Le Maître affineur, c’est lui qui sait tirer toute la capacité du goût du comté, avec le timing approprié. Un comté peut être plus vieux et plus fort, sans être forcément meilleur. Ça dépend du style de chacun. Les meules sont placées en caves en dépassant un peu de la planche pour être attrapées plus facilement, mais pas trop pour ne pas laisser de grosses marques sur la croûte. Les jeunes meules sont disposées à côté des vieilles. «On mélange les âges. Comme ça les jeunes vont ‘partir’ plus vite en maturation. On ne dispose pas les meules par catégories d’âge car ça casserait ‘l’ambiance’», nous explique Nathalie.

L’ambiance, c’est important dans une cave d’affinage, et une bonne ambiance, c’est un beau mélange. Pas de communautarisme. Comme en soirée en fait. Aux Rousses? C’est bonne ambiance. Chill. Une ambiance relax mais qui peut virer à l’inquiétude, quand on sait que ces dernières années, les braquages de comté se sont multipliés.

Dans le Haut-Doubs, en 2015, c’est pas moins de 4 T qui sont parties. Aux Rousses, 135.000 meules, de 40 kg, à 15 euros le kilo en moyenne (au bas mot). Je te laisse faire le calcul. Ça s’écoule facilement sur les marchés, tout le monde aime le fromage… D’après Nathalie, «le fort est dissuasif, ces gros murs d’enceintes… on n’a jamais eu de problème. Bon, on a un système de sécurité élaboré quand même». Mais c’est vrai que défoncer la porte d’un entrepôt et défoncer un mur de 7 m d’épaisseur, c’est pas la même.

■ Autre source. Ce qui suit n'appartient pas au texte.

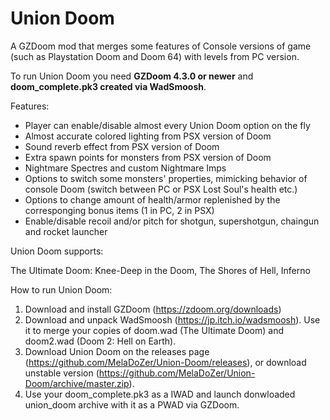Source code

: # Union Doom
A GZDoom mod that merges some features of Console versions of game (such as Playstation Doom and Doom 64) with levels from PC version.

To run Union Doom you need **GZDoom 4.3.0 or newer** and **doom_complete.pk3 created via WadSmoosh**.


Features:
* Player can enable/disable almost every Union Doom option on the fly
* Almost accurate colored lighting from PSX version of Doom
* Sound reverb effect from PSX version of Doom
* Extra spawn points for monsters from PSX version of Doom
* Nightmare Spectres and custom Nightmare Imps
* Options to switch some monsters' properties, mimicking behavior of console Doom (switch between PC or PSX Lost Soul's health etc.) 
* Options to change amount of health/armor  replenished by the corresponging bonus items (1 in PC, 2 in PSX)
* Enable/disable recoil and/or pitch for shotgun, supershotgun, chaingun and rocket launcher


Union Doom supports:

The Ultimate Doom: Knee-Deep in the Doom, The Shores of Hell, Inferno


How to run Union Doom:
1. Download and install GZDoom (https://zdoom.org/downloads) 
2. Download and unpack WadSmoosh (https://jp.itch.io/wadsmoosh). Use it to merge your copies of doom.wad (The Ultimate Doom) and doom2.wad (Doom 2: Hell on Earth).
3. Download Union Doom on the releases page (https://github.com/MelaDoZer/Union-Doom/releases), or download unstable version (https://github.com/MelaDoZer/Union-Doom/archive/master.zip).
4. Use your doom_complete.pk3 as a IWAD and launch donwloaded union_doom archive with it as a PWAD via GZDoom.
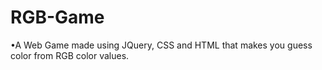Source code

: # RGB-Game
•A Web Game made using JQuery, CSS and HTML that makes you guess color from RGB color values.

Comme une bonne meule de comté, le fort est toujours en évolution depuis sa reprise en 96. Des nouvelles caves ont été creusées, dans la roche, qui encercle les bâtiments. Pour la dernière en date, c’est pas moins de 36.000 m³ de roche qui ont été évacués pour créer 3.500 nouvelles places pour les comté. Le style du fort est gardé, si bien qu’on passe de caves en caves sans se rendre compte si on est dans de l’ancien ou du neuf. À part pour la plus grande d’entre elles, où a été mise une petite ambiance néon violet lounge mi-cave d’affinage / mi-club libertin pas désagréable.

Quand on sort du fort, on doit bien avouer que l’ammoniac qui nous reste dans les narines nous empêche d’avoir envie de nous jeter sur le premier comté 18 mois venu. On les prend et on se les garde pour plus tard. On essaie d’aller faire un tour au parcours aventure, qui passe d’arbre en arbre dans l’enceinte du fort et qu’on a fréquenté, il y a quelques années. «C’est nous qui gérions ça», nous apprend Nathalie. «Mais c’est fini. On a arrêté l’accrobranche et tout ça, c’est pas notre métier. Nous on affine du fromage, et c’est déjà pas mal». Mieux que ça même.